Exercise goal —
Make a word-for-word copy of the entries below from their first line through the line with "a) En cuanto", and add nothing.

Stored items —
━━━━━━━━━━━━━━━━

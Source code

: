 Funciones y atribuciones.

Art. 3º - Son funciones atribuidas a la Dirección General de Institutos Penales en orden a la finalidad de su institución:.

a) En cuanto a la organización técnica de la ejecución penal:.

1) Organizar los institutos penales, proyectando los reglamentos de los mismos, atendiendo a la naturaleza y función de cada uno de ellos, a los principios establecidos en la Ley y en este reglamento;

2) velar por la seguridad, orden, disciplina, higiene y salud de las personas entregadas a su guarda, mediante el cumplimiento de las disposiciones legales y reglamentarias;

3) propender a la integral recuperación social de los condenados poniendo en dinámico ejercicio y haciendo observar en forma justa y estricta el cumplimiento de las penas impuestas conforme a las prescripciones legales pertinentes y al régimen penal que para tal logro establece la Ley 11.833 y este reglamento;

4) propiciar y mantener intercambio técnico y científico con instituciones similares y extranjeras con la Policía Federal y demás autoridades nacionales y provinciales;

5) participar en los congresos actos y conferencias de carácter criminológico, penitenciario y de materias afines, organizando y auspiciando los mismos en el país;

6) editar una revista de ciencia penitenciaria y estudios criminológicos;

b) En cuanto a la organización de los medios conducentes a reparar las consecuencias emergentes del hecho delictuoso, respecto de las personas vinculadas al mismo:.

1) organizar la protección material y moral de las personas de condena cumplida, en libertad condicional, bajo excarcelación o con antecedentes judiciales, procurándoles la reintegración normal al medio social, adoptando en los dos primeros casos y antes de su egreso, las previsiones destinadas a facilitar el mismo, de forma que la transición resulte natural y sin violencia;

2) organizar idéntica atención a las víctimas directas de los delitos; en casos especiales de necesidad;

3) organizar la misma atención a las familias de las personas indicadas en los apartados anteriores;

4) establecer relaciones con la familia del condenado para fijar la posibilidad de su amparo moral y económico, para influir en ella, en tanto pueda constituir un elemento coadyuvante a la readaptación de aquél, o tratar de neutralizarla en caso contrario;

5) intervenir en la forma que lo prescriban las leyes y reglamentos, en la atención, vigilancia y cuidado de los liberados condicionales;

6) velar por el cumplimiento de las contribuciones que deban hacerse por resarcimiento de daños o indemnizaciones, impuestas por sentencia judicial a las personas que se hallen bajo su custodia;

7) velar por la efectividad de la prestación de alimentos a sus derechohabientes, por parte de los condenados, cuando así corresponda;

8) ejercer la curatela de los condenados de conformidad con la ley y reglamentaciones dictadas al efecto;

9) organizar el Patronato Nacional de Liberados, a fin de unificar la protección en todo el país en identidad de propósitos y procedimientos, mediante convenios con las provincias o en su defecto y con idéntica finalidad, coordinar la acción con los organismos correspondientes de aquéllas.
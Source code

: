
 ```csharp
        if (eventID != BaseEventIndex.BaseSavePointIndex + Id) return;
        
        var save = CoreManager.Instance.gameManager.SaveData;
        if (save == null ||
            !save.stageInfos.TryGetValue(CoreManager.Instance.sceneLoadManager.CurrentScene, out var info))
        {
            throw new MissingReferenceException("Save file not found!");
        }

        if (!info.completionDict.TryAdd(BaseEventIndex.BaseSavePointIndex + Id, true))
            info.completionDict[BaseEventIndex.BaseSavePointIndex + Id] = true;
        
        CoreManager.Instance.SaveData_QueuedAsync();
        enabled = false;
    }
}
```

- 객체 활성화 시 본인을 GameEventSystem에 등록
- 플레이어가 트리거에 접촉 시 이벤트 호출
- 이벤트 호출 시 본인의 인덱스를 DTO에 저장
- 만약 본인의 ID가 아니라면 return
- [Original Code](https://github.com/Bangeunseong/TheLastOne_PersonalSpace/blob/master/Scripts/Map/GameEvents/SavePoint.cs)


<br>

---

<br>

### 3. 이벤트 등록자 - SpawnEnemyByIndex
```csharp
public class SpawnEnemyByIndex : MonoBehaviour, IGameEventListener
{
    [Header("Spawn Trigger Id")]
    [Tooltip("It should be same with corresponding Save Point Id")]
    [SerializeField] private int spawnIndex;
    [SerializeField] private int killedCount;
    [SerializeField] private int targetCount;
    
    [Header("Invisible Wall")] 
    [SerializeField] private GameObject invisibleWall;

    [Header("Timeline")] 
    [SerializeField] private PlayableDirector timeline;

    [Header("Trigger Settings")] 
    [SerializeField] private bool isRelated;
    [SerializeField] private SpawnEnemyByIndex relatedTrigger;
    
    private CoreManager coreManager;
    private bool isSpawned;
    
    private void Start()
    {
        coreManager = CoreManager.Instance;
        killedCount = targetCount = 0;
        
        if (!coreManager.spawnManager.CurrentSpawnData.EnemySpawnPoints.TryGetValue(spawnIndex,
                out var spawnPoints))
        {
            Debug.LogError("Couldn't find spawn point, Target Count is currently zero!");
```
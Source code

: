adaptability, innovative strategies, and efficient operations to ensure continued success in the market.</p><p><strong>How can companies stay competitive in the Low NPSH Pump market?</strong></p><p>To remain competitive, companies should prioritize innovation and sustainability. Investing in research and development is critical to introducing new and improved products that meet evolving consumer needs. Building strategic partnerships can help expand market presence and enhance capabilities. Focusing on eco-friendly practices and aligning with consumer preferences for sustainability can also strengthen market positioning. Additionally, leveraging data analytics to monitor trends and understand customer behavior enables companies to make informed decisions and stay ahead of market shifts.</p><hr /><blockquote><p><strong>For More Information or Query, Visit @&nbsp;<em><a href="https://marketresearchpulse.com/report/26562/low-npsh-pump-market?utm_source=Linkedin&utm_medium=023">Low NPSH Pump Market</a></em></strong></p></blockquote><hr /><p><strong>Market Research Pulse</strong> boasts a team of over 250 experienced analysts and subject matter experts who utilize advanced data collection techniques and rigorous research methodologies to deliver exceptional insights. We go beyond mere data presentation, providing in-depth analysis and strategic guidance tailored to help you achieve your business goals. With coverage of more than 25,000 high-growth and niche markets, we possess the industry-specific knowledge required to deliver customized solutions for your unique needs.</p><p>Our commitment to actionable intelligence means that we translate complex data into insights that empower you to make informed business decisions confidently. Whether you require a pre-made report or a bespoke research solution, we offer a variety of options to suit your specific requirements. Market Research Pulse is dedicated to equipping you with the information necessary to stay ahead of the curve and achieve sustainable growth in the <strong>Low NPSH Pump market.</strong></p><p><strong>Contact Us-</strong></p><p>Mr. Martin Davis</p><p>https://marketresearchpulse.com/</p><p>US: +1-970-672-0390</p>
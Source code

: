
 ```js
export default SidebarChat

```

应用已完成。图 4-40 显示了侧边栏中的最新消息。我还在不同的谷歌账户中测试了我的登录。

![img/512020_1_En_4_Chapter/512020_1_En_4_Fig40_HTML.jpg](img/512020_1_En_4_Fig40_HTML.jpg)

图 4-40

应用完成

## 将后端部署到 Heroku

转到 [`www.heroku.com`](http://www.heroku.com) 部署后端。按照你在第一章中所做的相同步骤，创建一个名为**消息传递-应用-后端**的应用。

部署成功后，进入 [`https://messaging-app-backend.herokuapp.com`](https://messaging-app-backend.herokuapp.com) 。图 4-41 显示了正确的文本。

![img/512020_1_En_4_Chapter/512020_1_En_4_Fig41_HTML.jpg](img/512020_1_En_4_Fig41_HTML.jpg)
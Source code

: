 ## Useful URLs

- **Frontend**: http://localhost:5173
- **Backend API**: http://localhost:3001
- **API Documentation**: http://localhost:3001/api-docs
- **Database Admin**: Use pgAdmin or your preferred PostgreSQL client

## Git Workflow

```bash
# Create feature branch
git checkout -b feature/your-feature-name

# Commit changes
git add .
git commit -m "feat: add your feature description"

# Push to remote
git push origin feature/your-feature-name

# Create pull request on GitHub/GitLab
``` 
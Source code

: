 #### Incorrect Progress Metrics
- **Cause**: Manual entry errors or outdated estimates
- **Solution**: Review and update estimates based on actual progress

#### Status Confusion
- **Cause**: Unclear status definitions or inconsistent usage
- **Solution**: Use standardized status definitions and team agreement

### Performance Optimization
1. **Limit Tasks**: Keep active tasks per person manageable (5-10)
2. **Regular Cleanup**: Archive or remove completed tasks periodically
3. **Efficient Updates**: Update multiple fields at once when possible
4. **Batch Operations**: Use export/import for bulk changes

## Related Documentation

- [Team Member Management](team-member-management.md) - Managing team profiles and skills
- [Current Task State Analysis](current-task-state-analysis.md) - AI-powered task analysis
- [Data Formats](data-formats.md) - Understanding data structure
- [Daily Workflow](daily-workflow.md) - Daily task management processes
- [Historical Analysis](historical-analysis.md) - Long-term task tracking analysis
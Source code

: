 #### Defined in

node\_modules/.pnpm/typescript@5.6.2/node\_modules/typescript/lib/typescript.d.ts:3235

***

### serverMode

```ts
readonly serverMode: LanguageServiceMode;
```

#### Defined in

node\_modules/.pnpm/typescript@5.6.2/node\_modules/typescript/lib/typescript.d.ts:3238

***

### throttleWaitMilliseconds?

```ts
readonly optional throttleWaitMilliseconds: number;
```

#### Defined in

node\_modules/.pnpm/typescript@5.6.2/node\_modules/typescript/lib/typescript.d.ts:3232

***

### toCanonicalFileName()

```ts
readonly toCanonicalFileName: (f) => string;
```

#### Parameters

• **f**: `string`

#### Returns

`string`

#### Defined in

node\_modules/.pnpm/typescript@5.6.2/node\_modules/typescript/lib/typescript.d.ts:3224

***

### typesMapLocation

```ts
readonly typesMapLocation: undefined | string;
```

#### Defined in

━━━━━━━━━━━━━━━━

Answer to this exercise —
Source code

: Funciones y atribuciones.

Art. 3º - Son funciones atribuidas a la Dirección General de Institutos Penales en orden a la finalidad de su institución:.

a) En cuanto a la organización técnica de la ejecución penal:.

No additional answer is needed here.